(Beginning of Given data)

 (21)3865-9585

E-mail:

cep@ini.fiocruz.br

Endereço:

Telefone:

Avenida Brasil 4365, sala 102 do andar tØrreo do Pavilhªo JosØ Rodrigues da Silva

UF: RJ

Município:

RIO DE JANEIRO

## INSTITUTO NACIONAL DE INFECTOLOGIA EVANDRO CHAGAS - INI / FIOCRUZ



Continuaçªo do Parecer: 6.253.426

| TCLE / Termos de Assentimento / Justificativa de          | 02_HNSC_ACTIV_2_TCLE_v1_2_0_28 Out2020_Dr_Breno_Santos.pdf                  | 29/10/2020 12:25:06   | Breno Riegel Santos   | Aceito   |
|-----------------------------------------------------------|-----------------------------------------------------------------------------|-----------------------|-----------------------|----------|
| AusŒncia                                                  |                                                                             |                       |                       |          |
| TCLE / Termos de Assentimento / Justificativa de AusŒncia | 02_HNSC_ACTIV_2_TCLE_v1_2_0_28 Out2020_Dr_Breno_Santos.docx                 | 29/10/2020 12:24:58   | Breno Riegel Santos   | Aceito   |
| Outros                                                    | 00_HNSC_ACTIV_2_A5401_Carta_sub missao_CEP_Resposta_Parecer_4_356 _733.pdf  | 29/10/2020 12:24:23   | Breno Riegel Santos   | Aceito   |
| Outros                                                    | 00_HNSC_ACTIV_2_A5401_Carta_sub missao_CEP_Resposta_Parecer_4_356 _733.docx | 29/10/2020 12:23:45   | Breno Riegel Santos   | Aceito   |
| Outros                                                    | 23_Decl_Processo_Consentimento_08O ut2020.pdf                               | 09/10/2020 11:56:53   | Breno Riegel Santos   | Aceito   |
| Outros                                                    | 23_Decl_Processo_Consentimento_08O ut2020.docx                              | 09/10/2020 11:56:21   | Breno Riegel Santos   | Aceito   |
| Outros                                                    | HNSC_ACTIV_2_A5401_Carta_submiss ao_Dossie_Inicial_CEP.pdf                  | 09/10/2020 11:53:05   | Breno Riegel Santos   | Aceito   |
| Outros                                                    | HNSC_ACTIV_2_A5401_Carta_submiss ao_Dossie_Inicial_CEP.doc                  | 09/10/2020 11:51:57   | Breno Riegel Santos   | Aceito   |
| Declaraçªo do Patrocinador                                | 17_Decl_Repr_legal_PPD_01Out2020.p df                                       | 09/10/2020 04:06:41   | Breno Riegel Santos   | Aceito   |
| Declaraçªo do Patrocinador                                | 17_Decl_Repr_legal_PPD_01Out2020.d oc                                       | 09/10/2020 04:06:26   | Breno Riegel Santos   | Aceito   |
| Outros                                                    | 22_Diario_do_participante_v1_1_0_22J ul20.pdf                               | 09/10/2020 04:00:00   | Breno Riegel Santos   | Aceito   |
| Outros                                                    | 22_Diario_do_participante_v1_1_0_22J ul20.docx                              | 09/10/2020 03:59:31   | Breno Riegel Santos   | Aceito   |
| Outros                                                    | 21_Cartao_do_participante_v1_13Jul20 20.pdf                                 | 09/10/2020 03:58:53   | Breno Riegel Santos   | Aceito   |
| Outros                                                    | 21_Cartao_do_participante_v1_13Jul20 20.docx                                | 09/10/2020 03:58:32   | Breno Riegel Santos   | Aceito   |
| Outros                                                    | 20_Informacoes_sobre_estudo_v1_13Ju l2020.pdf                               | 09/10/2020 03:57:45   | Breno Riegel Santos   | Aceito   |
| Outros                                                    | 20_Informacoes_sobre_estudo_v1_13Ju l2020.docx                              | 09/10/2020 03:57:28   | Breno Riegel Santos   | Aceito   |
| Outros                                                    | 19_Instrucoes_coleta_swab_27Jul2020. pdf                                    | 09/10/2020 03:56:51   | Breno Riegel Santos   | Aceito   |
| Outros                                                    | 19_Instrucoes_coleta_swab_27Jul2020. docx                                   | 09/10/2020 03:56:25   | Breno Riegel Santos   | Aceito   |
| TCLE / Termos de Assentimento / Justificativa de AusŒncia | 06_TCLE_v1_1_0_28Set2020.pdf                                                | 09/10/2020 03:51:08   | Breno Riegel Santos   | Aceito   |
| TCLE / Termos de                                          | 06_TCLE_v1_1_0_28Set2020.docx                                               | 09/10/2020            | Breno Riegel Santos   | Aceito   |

(End of Given data)

## Exercise requirements
Once you have read the records, write every one of them out again exactly.

## Solution for this task
 (21)3865-9585

E-mail:

cep@ini.fiocruz.br

Endereço:

Telefone:

Avenida Brasil 4365, sala 102 do andar tØrreo do Pavilhªo JosØ Rodrigues da Silva

UF: RJ

Município:

RIO DE JANEIRO

## INSTITUTO NACIONAL DE INFECTOLOGIA EVANDRO CHAGAS - INI / FIOCRUZ



Continuaçªo do Parecer: 6.253.426

| TCLE / Termos de Assentimento / Justificativa de          | 02_HNSC_ACTIV_2_TCLE_v1_2_0_28 Out2020_Dr_Breno_Santos.pdf                  | 29/10/2020 12:25:06   | Breno Riegel Santos   | Aceito   |
|-----------------------------------------------------------|-----------------------------------------------------------------------------|-----------------------|-----------------------|----------|
| AusŒncia                                                  |                                                                             |                       |                       |          |
| TCLE / Termos de Assentimento / Justificativa de AusŒncia | 02_HNSC_ACTIV_2_TCLE_v1_2_0_28 Out2020_Dr_Breno_Santos.docx                 | 29/10/2020 12:24:58   | Breno Riegel Santos   | Aceito   |
| Outros                                                    | 00_HNSC_ACTIV_2_A5401_Carta_sub missao_CEP_Resposta_Parecer_4_356 _733.pdf  | 29/10/2020 12:24:23   | Breno Riegel Santos   | Aceito   |
| Outros                                                    | 00_HNSC_ACTIV_2_A5401_Carta_sub missao_CEP_Resposta_Parecer_4_356 _733.docx | 29/10/2020 12:23:45   | Breno Riegel Santos   | Aceito   |
| Outros                                                    | 23_Decl_Processo_Consentimento_08O ut2020.pdf                               | 09/10/2020 11:56:53   | Breno Riegel Santos   | Aceito   |
| Outros                                                    | 23_Decl_Processo_Consentimento_08O ut2020.docx                              | 09/10/2020 11:56:21   | Breno Riegel Santos   | Aceito   |
| Outros                                                    | HNSC_ACTIV_2_A5401_Carta_submiss ao_Dossie_Inicial_CEP.pdf                  | 09/10/2020 11:53:05   | Breno Riegel Santos   | Aceito   |
| Outros                                                    | HNSC_ACTIV_2_A5401_Carta_submiss ao_Dossie_Inicial_CEP.doc                  | 09/10/2020 11:51:57   | Breno Riegel Santos   | Aceito   |
| Declaraçªo do Patrocinador                                | 17_Decl_Repr_legal_PPD_01Out2020.p df                                       | 09/10/2020 04:06:41   | Breno Riegel Santos   | Aceito   |
| Declaraçªo do Patrocinador                                | 17_Decl_Repr_legal_PPD_01Out2020.d oc                                       | 09/10/2020 04:06:26   | Breno Riegel Santos   | Aceito   |
| Outros                                                    | 22_Diario_do_participante_v1_1_0_22J ul20.pdf                               | 09/10/2020 04:00:00   | Breno Riegel Santos   | Aceito   |
| Outros                                                    | 22_Diario_do_participante_v1_1_0_22J ul20.docx                              | 09/10/2020 03:59:31   | Breno Riegel Santos   | Aceito   |
| Outros                                                    | 21_Cartao_do_participante_v1_13Jul20 20.pdf                                 | 09/10/2020 03:58:53   | Breno Riegel Santos   | Aceito   |
| Outros                                                    | 21_Cartao_do_participante_v1_13Jul20 20.docx                                | 09/10/2020 03:58:32   | Breno Riegel Santos   | Aceito   |
| Outros                                                    | 20_Informacoes_sobre_estudo_v1_13Ju l2020.pdf                               | 09/10/2020 03:57:45   | Breno Riegel Santos   | Aceito   |
| Outros                                                    | 20_Informacoes_sobre_estudo_v1_13Ju l2020.docx                              | 09/10/2020 03:57:28   | Breno Riegel Santos   | Aceito   |
| Outros                                                    | 19_Instrucoes_coleta_swab_27Jul2020. pdf                                    | 09/10/2020 03:56:51   | Breno Riegel Santos   | Aceito   |
| Outros                                                    | 19_Instrucoes_coleta_swab_27Jul2020. docx                                   | 09/10/2020 03:56:25   | Breno Riegel Santos   | Aceito   |
| TCLE / Termos de Assentimento / Justificativa de AusŒncia | 06_TCLE_v1_1_0_28Set2020.pdf                                                | 09/10/2020 03:51:08   | Breno Riegel Santos   | Aceito   |
| TCLE / Termos de                                          | 06_TCLE_v1_1_0_28Set2020.docx                                               | 09/10/2020            | Breno Riegel Santos   | Aceito   |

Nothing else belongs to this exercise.